Speaking to TNM, Apar Gupta, the Executive Director of IFF, says that while it may not be best to speculate, the stakes in this case are significant and can have wide ramifications “because it wouldn’t be limited to a WhatsApp only”. 

“It could extend to any form of encryption deployed in a messaging system, which could potentially mean that even smaller uses of it, and could creep into other areas where encryption is utilised to maintain confidentiality. For instance, in areas such as business and trade secrets, encryption is used widely to ensure trade secrets do not leak out,” he says. 

Apar says that it could remove anonymity, which was a point raised by the Tamil Nadu government for traceability. “It could undermine voices of dissent, people who speak up against instances of abuse and harassment online, and also for addressing issues. One very good instance of this was the MeToo accounts put out by several women in India, quite often not under their name because they fear reprisals from men who have done these criminal acts,” he adds. 

Once the Madras High Court widened the scope of the petition, Google, Facebook and Twitter have all been impleaded in the case. 

Apar agrees that traceability is a debate which is merited, even if it is limited by the court to only WhatsApp. “It could stretch beyond the big players because it’s not limited to them, and it will eventually apply to functionality as opposed to size,” he adds.

This isn’t the first time that the government has gone after social media platforms, and WhatsApp in particular, over encryption and lack of sharing data with law enforcement. Minister of Electronics and IT Ravi Shankar Prasad met with WhatsApp’s global head Will Cathcart late last month after which he said that the company was told that traceability shall be their job and they need to find the mechanism to do so.

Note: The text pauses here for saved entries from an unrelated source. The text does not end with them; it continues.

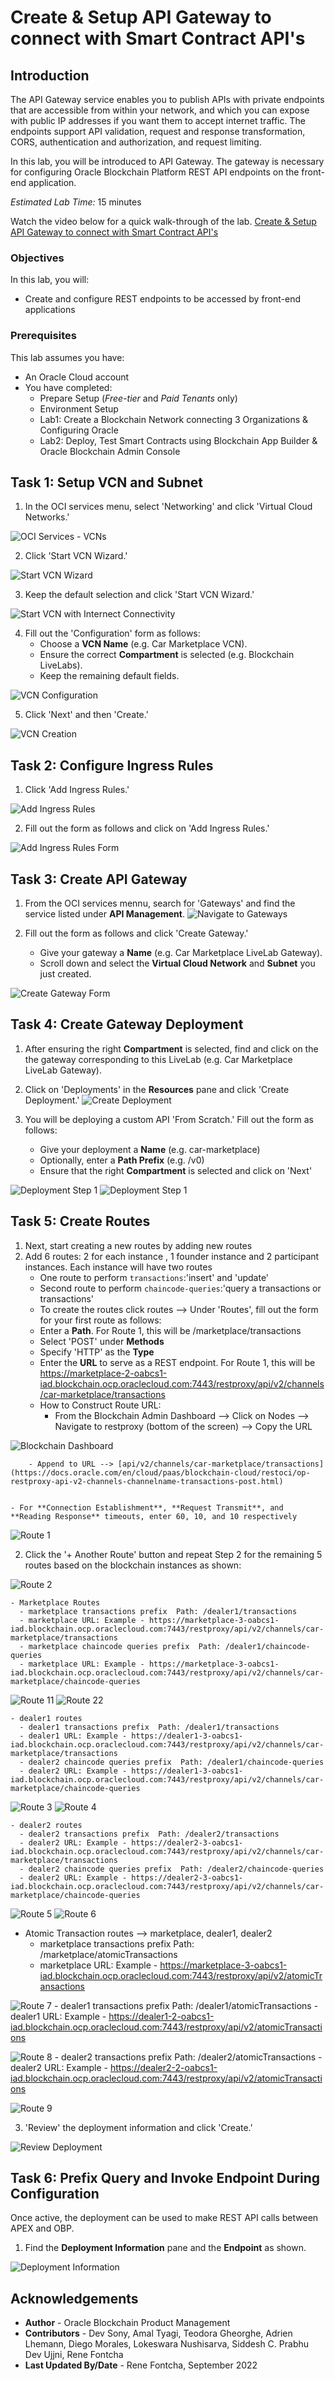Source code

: # Create & Setup API Gateway to connect with Smart Contract API's

## Introduction

The API Gateway service enables you to publish APIs with private endpoints that are accessible from within your network, and which you can expose with public IP addresses if you want them to accept internet traffic. The endpoints support API validation, request and response transformation, CORS, authentication and authorization, and request limiting.

In this lab, you will be introduced to API Gateway. The gateway is necessary for configuring Oracle Blockchain Platform REST API endpoints on the front-end application.

*Estimated Lab Time:* 15 minutes

Watch the video below for a quick walk-through of the lab.
[Create & Setup API Gateway to connect with Smart Contract API's](videohub:1_w01l6lxc)

### Objectives

In this lab, you will:
* Create and configure REST endpoints to be accessed by front-end applications

### Prerequisites
This lab assumes you have:
- An Oracle Cloud account
- You have completed:
    - Prepare Setup (*Free-tier* and *Paid Tenants* only)
    - Environment Setup
    - Lab1: Create a Blockchain Network connecting 3 Organizations & Configuring Oracle
    - Lab2: Deploy, Test Smart Contracts using Blockchain App Builder & Oracle Blockchain Admin Console


## Task 1: Setup VCN and Subnet

1. In the OCI services menu, select 'Networking' and click 'Virtual Cloud Networks.'

  ![OCI Services - VCNs](images/3-gateway-1-0.png)

2. Click 'Start VCN Wizard.'

  ![Start VCN Wizard](images/3-gateway-1-1.png)

3. Keep the default selection and click 'Start VCN Wizard.'

  ![Start VCN with Internect Connectivity](images/3-gateway-1-2.png)

4. Fill out the 'Configuration' form as follows:
    - Choose a **VCN Name** (e.g. Car Marketplace VCN).
    - Ensure the correct **Compartment** is selected (e.g. Blockchain LiveLabs).
    - Keep the remaining default fields.

  ![VCN Configuration](images/3-gateway-1-3.png)

5. Click 'Next' and then 'Create.'

  ![VCN Creation](images/3-gateway-1-4.png)

 ## Task 2: Configure Ingress Rules


1. Click 'Add Ingress Rules.'

  ![Add Ingress Rules](images/3-gateway-2-6.png)

2. Fill out the form as follows and click on 'Add Ingress Rules.'

  ![Add Ingress Rules Form](images/3-gateway-2-7.png)


## Task 3: Create API Gateway

1. From the OCI services mennu, search for 'Gateways' and find the service listed under **API Management**.
  ![Navigate to Gateways](images/3-gateway-3-1.png)

2. Fill out the form as follows and click 'Create Gateway.'
    - Give your gateway a **Name** (e.g. Car Marketplace LiveLab Gateway).
    - Scroll down and select the **Virtual Cloud Network** and **Subnet** you just created.

  ![Create Gateway Form](images/3-gateway-3-3.png)


## Task 4: Create Gateway Deployment

1. After ensuring the right **Compartment** is selected, find and click on the the gateway corresponding to this LiveLab (e.g. Car Marketplace LiveLab Gateway).

2. Click on 'Deployments' in the **Resources** pane and click 'Create Deployment.'
  ![Create Deployment](images/3-gateway-4-3.png)

3. You will be deploying a custom API 'From Scratch.' Fill out the form as follows:
    - Give your deployment a **Name** (e.g. car-marketplace)
    - Optionally, enter a **Path Prefix** (e.g. /v0)
    - Ensure that the right **Compartment** is selected and click on 'Next'

  ![Deployment Step 1](images/3-gateway-4-4.png)
  ![Deployment Step 1](images/3-gateway-4-4.1.png)

## Task 5: Create Routes

1. Next, start creating a new routes by adding new routes
2. Add 6 routes: 2 for each instance , 1 founder instance and 2 participant instances. Each instance will have two routes
    - One route to perform `transactions`:'insert' and 'update'
    - Second route to perform `chaincode-queries`:'query a transactions or transactions'
    - To create the routes click routes --> Under 'Routes', fill out the form for your first route as follows:
    - Enter a **Path**. For Route 1, this will be /marketplace/transactions
    - Select 'POST' under **Methods**
    - Specify 'HTTP' as the **Type**
    - Enter the **URL** to serve as a REST endpoint. For Route 1, this will be https://marketplace-2-oabcs1-iad.blockchain.ocp.oraclecloud.com:7443/restproxy/api/v2/channels/car-marketplace/transactions
    - How to Construct Route URL:
        - From the Blockchain Admin Dashboard --> Click on Nodes --> Navigate to restproxy (bottom of the screen) --> Copy the URL

  ![Blockchain Dashboard](images/3-gateway-4.bc.1.png)

        - Append to URL --> [api/v2/channels/car-marketplace/transactions](https://docs.oracle.com/en/cloud/paas/blockchain-cloud/restoci/op-restproxy-api-v2-channels-channelname-transactions-post.html)


    - For **Connection Establishment**, **Request Transmit**, and **Reading Response** timeouts, enter 60, 10, and 10 respectively

  ![Route 1](images/3-gateway-4-5.1.png)


2. Click the '+ Another Route' button and repeat Step 2 for the remaining 5 routes based on the blockchain instances as shown:

  ![Route 2](images/3-gateway-4-4.1.png)

    - Marketplace Routes
      - marketplace transactions prefix  Path: /dealer1/transactions
      - marketplace URL: Example - https://marketplace-3-oabcs1-iad.blockchain.ocp.oraclecloud.com:7443/restproxy/api/v2/channels/car-marketplace/transactions
      - marketplace chaincode queries prefix  Path: /dealer1/chaincode-queries
      - marketplace URL: Example - https://marketplace-3-oabcs1-iad.blockchain.ocp.oraclecloud.com:7443/restproxy/api/v2/channels/car-marketplace/chaincode-queries

  ![Route 11](images/3-gateway-4-5.1.png)
  ![Route 22](images/3-gateway-4-5.2.png)

    - dealer1 routes
      - dealer1 transactions prefix  Path: /dealer1/transactions
      - dealer1 URL: Example - https://dealer1-3-oabcs1-iad.blockchain.ocp.oraclecloud.com:7443/restproxy/api/v2/channels/car-marketplace/transactions
      - dealer2 chaincode queries prefix  Path: /dealer1/chaincode-queries
      - dealer2 URL: Example - https://dealer1-3-oabcs1-iad.blockchain.ocp.oraclecloud.com:7443/restproxy/api/v2/channels/car-marketplace/chaincode-queries

  ![Route 3](images/3-gateway-4-6.1.png)
  ![Route 4](images/3-gateway-4-6.2.png)

    - dealer2 routes
      - dealer2 transactions prefix  Path: /dealer2/transactions
      - dealer2 URL: Example - https://dealer2-3-oabcs1-iad.blockchain.ocp.oraclecloud.com:7443/restproxy/api/v2/channels/car-marketplace/transactions
      - dealer2 chaincode queries prefix  Path: /dealer2/chaincode-queries
      - dealer2 URL: Example - https://dealer2-3-oabcs1-iad.blockchain.ocp.oraclecloud.com:7443/restproxy/api/v2/channels/car-marketplace/chaincode-queries

  ![Route 5](images/3-gateway-4-7.1.png)
  ![Route 6](images/3-gateway-4-7.2.png)

  - Atomic Transaction routes --> marketplace, dealer1, dealer2
      - marketplace transactions prefix  Path: /marketplace/atomicTransactions
      - marketplace URL: Example - https://marketplace-3-oabcs1-iad.blockchain.ocp.oraclecloud.com:7443/restproxy/api/v2/atomicTransactions

  ![Route 7](images/3-gateway-4-8.1.png)
      - dealer1 transactions prefix  Path: /dealer1/atomicTransactions
      - dealer1 URL: Example - https://dealer1-2-oabcs1-iad.blockchain.ocp.oraclecloud.com:7443/restproxy/api/v2/atomicTransactions

  ![Route 8](images/3-gateway-4-8.2.png)
      - dealer2 transactions prefix  Path: /dealer2/atomicTransactions
      - dealer2 URL: Example - https://dealer2-2-oabcs1-iad.blockchain.ocp.oraclecloud.com:7443/restproxy/api/v2/atomicTransactions

  ![Route 9](images/3-gateway-4-8.3.png)


3. 'Review' the deployment information and click 'Create.'

  ![Review Deployment](images/3-gateway-4-9.png)

## Task 6: Prefix Query and Invoke Endpoint During Configuration

Once active, the deployment can be used to make REST API calls between APEX and OBP.

1. Find the **Deployment Information** pane and the **Endpoint** as shown.

  ![Deployment Information](images/3-gateway-5-1.png)


## Acknowledgements
* **Author** - Oracle Blockchain Product Management
* **Contributors** -  Dev Sony, Amal Tyagi, Teodora Gheorghe, Adrien Lhemann, Diego Morales, Lokeswara Nushisarva, Siddesh C. Prabhu Dev Ujjni, Rene Fontcha
* **Last Updated By/Date** - Rene Fontcha, September 2022
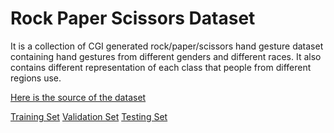 # Rock Paper Scissors Dataset

It is a collection of CGI generated rock/paper/scissors hand gesture dataset containing hand gestures from different genders and different races. It also contains different representation of each class that people from different regions use.

[Here is the source of the dataset](http://www.laurencemoroney.com/rock-paper-scissors-dataset/)

[Training Set](https://storage.googleapis.com/laurencemoroney-blog.appspot.com/rps.zip)
[Validation Set](https://storage.googleapis.com/laurencemoroney-blog.appspot.com/rps-validation.zip)
[Testing Set](https://storage.googleapis.com/laurencemoroney-blog.appspot.com/rps-test-set.zip)
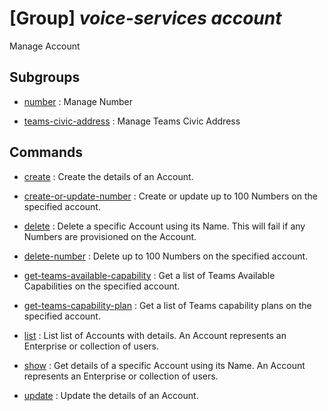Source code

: # [Group] _voice-services account_

Manage Account

## Subgroups

- [number](/Commands/voice-services/account/number/readme.md)
: Manage Number

- [teams-civic-address](/Commands/voice-services/account/teams-civic-address/readme.md)
: Manage Teams Civic Address

## Commands

- [create](/Commands/voice-services/account/_create.md)
: Create the details of an Account.

- [create-or-update-number](/Commands/voice-services/account/_create-or-update-number.md)
: Create or update up to 100 Numbers on the specified account.

- [delete](/Commands/voice-services/account/_delete.md)
: Delete a specific Account using its Name. This will fail if any Numbers are provisioned on the Account.

- [delete-number](/Commands/voice-services/account/_delete-number.md)
: Delete up to 100 Numbers on the specified account.

- [get-teams-available-capability](/Commands/voice-services/account/_get-teams-available-capability.md)
: Get a list of Teams Available Capabilities on the specified account.

- [get-teams-capability-plan](/Commands/voice-services/account/_get-teams-capability-plan.md)
: Get a list of Teams capability plans on the specified account.

- [list](/Commands/voice-services/account/_list.md)
: List list of Accounts with details. An Account represents an Enterprise or collection of users.

- [show](/Commands/voice-services/account/_show.md)
: Get details of a specific Account using its Name. An Account represents an Enterprise or collection of users.

- [update](/Commands/voice-services/account/_update.md)
: Update the details of an Account.
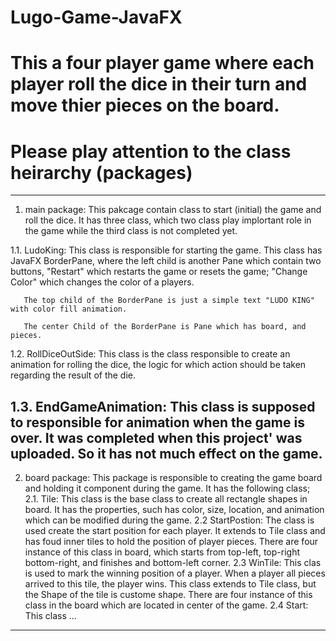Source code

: # Lugo-Game-JavaFX
# This a four player game where each player roll the dice in their turn and move thier pieces on the board.
# Please play attention to the class heirarchy (packages)
 ------------------------------------------------------------------------------------------------------------------
1. main package: This pakcage contain class to start (initial) the game and roll the dice. It has three class, which two class play 
   implortant role in the game while the third class is not completed yet.
   
  1.1. LudoKing: This class is responsible for starting the game. 
       This class has JavaFX BorderPane, where the left child is another Pane
       which contain two buttons, "Restart" which restarts the game or resets the game; "Change Color" which changes the color of a players.
     
       The top child of the BorderPane is just a simple text "LUDO KING" with color fill animation.
     
       The center Child of the BorderPane is Pane which has board, and pieces.
     
   1.2. RollDiceOutSide: This class is the class responsible to create an animation for rolling the dice, the logic for which action should be
        taken regarding the result of the die.
        
   1.3. EndGameAnimation: This class is supposed to responsible for animation when the game is over. It was completed when this project'
        was uploaded. So it has not much effect on the game.
 ------------------------------------------------------------------------------------------------------------------
  2. board package: This package is responsible to creating the game board and holding it component during the game.
                    It has the following class;
    2.1. Tile: This class is the base class to create all rectangle shapes in board. It has the properties, such has color, size, location,
               and animation which can be modified during the game.
    2.2  StartPostion: The class is used create the start position for each player. It extends to Tile class and has foud inner tiles
               to hold the position of player pieces. There are four instance of this class in board, which starts from top-left, top-right
               bottom-right, and finishes and bottom-left corner.
    2.3  WinTile: This clas is used to mark the winning position of a player. When a player all pieces arrived to this tile, the player wins.
               This class extends to Tile class, but the Shape of the tile is custome shape. There are four instance of this class in the board
               which are located in center of the game.
    2.4  Start: This class ...
        
  ----------------
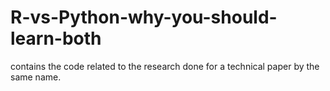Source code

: # R-vs-Python-why-you-should-learn-both
contains the code related to the research done for a technical paper by the same name.

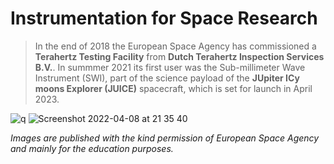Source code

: # Instrumentation for Space Research
 

> In the end of 2018 the European Space Agency has commissioned a **Terahertz Testing Facility** from **Dutch Terahertz Inspection Services B.V.**. 
> In summmer 2021 its first user was the Sub-millimeter Wave Instrument (SWI), part of the science payload of the **JUpiter ICy moons Explorer (JUICE)** spacecraft, which is set for launch in April 2023. 
> 

![q](https://user-images.githubusercontent.com/113699308/190780786-f8440478-c6c8-4ca1-9525-6e53549ef5ff.jpg)
![Screenshot 2022-04-08 at 21 35 40](https://user-images.githubusercontent.com/113699308/190784445-1a2294a8-57f7-4d3a-95ee-51e20c0a1617.png)

*Images are published with the kind permission of European Space Agency and mainly for the education purposes.*
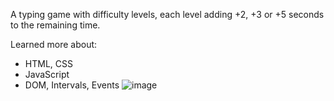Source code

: A typing game with difficulty levels, each level adding +2, +3 or +5 seconds to the remaining time.

Learned more about:
- HTML, CSS
- JavaScript
- DOM, Intervals, Events
 ![image](https://github.com/danutdotrar/typing-game/assets/73365022/3fc56b3b-c922-4926-817e-1f81720c0e06)
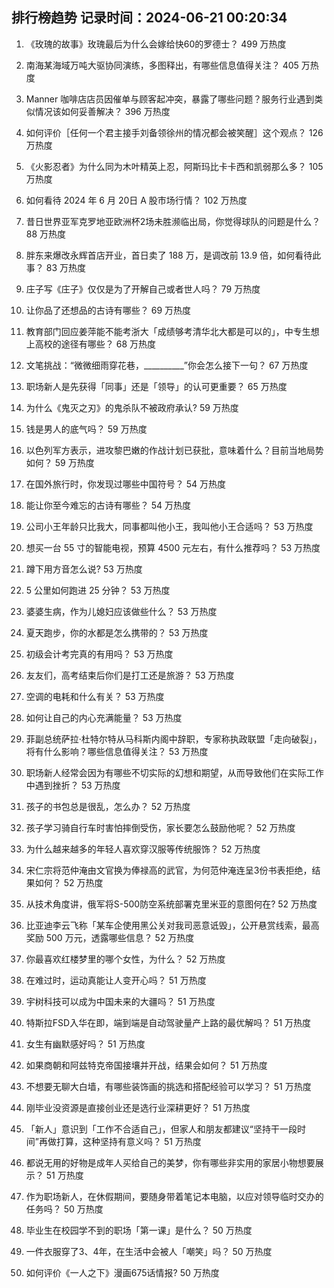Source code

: 
## 排行榜趋势 记录时间：2024-06-21 00:20:34
  
  1. 《玫瑰的故事》玫瑰最后为什么会嫁给快60的罗德士？ 499 万热度
    
  2. 南海某海域万吨大驱协同演练，多图释出，有哪些信息值得关注？ 405 万热度
    
  3. Manner 咖啡店店员因催单与顾客起冲突，暴露了哪些问题？服务行业遇到类似情况该如何妥善解决？ 396 万热度
    
  4. 如何评价［任何一个君主接手刘备领徐州的情况都会被笑醒］这个观点？ 126 万热度
    
  5. 《火影忍者》为什么同为木叶精英上忍，阿斯玛比卡卡西和凯弱那么多？ 105 万热度
    
  6. 如何看待 2024 年 6 月 20日 A 股市场行情？ 102 万热度
    
  7. 昔日世界亚军克罗地亚欧洲杯2场未胜濒临出局，你觉得球队的问题是什么？ 88 万热度
    
  8. 胖东来爆改永辉首店开业，首日卖了 188 万，是调改前 13.9 倍，如何看待此事？ 83 万热度
    
  9. 庄子写《庄子》仅仅是为了开解自己或者世人吗？ 79 万热度
    
  10. 让你品了还想品的古诗有哪些？ 69 万热度
    
  11. 教育部门回应姜萍能不能考浙大「成绩够考清华北大都是可以的」，中专生想上高校的途径有哪些？ 68 万热度
    
  12. 文笔挑战：“微微细雨穿花巷，__________”你会怎么接下一句？ 67 万热度
    
  13. 职场新人是先获得「同事」还是「领导」的认可更重要？ 65 万热度
    
  14. 为什么《鬼灭之刃》的鬼杀队不被政府承认? 59 万热度
    
  15. 钱是男人的底气吗？ 59 万热度
    
  16. 以色列军方表示，进攻黎巴嫩的作战计划已获批，意味着什么？目前当地局势如何？ 59 万热度
    
  17. 在国外旅行时，你发现过哪些中国符号？ 54 万热度
    
  18. 能让你至今难忘的古诗有哪些？ 54 万热度
    
  19. 公司小王年龄只比我大，同事都叫他小王，我叫他小王合适吗？ 53 万热度
    
  20. 想买一台 55 寸的智能电视，预算 4500 元左右，有什么推荐吗？ 53 万热度
    
  21. 蹲下用方音怎么说? 53 万热度
    
  22. 5 公里如何跑进 25 分钟？ 53 万热度
    
  23. 婆婆生病，作为儿媳妇应该做些什么？ 53 万热度
    
  24. 夏天跑步，你的水都是怎么携带的？ 53 万热度
    
  25. 初级会计考完真的有用吗？ 53 万热度
    
  26. 友友们，高考结束后你们是打工还是旅游？ 53 万热度
    
  27. 空调的电耗和什么有关？ 53 万热度
    
  28. 如何让自己的内心充满能量？ 53 万热度
    
  29. 菲副总统萨拉·杜特尔特从马科斯内阁中辞职，专家称执政联盟「走向破裂」，将有什么影响？哪些信息值得关注？ 53 万热度
    
  30. 职场新人经常会因为有哪些不切实际的幻想和期望，从而导致他们在实际工作中遇到挫折？ 53 万热度
    
  31. 孩子的书包总是很乱，怎么办？ 52 万热度
    
  32. 孩子学习骑自行车时害怕摔倒受伤，家长要怎么鼓励他呢？ 52 万热度
    
  33. 为什么越来越多的年轻人喜欢穿汉服等传统服饰？ 52 万热度
    
  34. 宋仁宗将范仲淹由文官换为俸禄高的武官，为何范仲淹连呈3份书表拒绝，结果如何？ 52 万热度
    
  35. 从技术角度讲，俄军将S-500防空系统部署克里米亚的意图何在? 52 万热度
    
  36. 比亚迪李云飞称「某车企使用黑公关对我司恶意诋毁」，公开悬赏线索，最高奖励 500 万元，透露哪些信息？ 52 万热度
    
  37. 你最喜欢红楼梦里的哪个女性，为什么？ 52 万热度
    
  38. 在难过时，运动真能让人变开心吗？ 51 万热度
    
  39. 宇树科技可以成为中国未来的大疆吗？ 51 万热度
    
  40. 特斯拉FSD入华在即，端到端是自动驾驶量产上路的最优解吗？ 51 万热度
    
  41. 女生有幽默感好吗？ 51 万热度
    
  42. 如果商朝和阿兹特克帝国接壤并开战，结果会如何？ 51 万热度
    
  43. 不想要无聊大白墙，有哪些装饰画的挑选和搭配经验可以学习？ 51 万热度
    
  44. 刚毕业没资源是直接创业还是选行业深耕更好？ 51 万热度
    
  45. 「新人」意识到「工作不合适自己」，但家人和朋友都建议“坚持干一段时间”再做打算，这种坚持有意义吗？ 51 万热度
    
  46. 都说无用的好物是成年人买给自己的美梦，你有哪些非实用的家居小物想要展示？ 51 万热度
    
  47. 作为职场新人，在休假期间，要随身带着笔记本电脑，以应对领导临时交办的任务吗？ 50 万热度
    
  48. 毕业生在校园学不到的职场「第一课」是什么？ 50 万热度
    
  49. 一件衣服穿了3、4年，在生活中会被人「嘲笑」吗？ 50 万热度
    
  50. 如何评价《一人之下》漫画675话情报? 50 万热度
    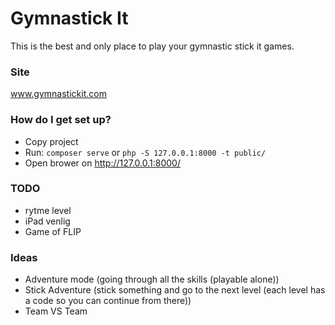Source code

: # Gymnastick It #

This is the best and only place to play your gymnastic stick it games.

### Site ###
www.gymnastickit.com

### How do I get set up? ###

* Copy project
* Run: `composer serve` or `php -S 127.0.0.1:8000 -t public/`
* Open brower on http://127.0.0.1:8000/

### TODO ###
 * rytme level
 * iPad venlig
 * Game of FLIP

### Ideas ###
 - Adventure mode (going through all the skills (playable alone))
 - Stick Adventure (stick something and go to the next level (each level has a code so you can continue from there))
 - Team VS Team
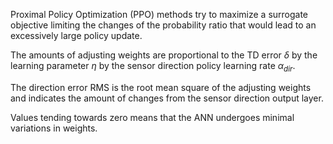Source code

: Proximal Policy Optimization (PPO)
methods try to maximize a surrogate objective limiting the changes of the probability ratio that would lead to an excessively large policy update.

The amounts of adjusting weights are proportional to the TD error $\delta$ by the learning parameter $\eta$ by the sensor direction policy learning rate $\alpha_{dir}$.

The direction error RMS is the root mean square of the adjusting weights and indicates the amount of changes from the sensor direction output layer.

Values tending towards zero means that the ANN undergoes minimal variations in weights.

“But in the event that the WhatsApp platform is thought to be abused by rogue, terrorist, extremist elements, by repeating some kind of recirculation of messages, then there must be a mechanism whereby those can be traced to enforce appropriate law and order, and safety and security of the country,” Ravi Shankar Prasad then said, according to Medianama.

According to Buzzfeed News, WhatsApp, in a submission to the court, said: “Journalists could be at risk of retaliation for investigating issues that may be unpopular, civil or political activists could be at risk of retaliation for discussing certain right and criticizing or advocating for politicians or political, and personal information like sexual orientation, health, religious affiliation, Aadhaar, and financial information could be at risk of becoming publicly exposed.”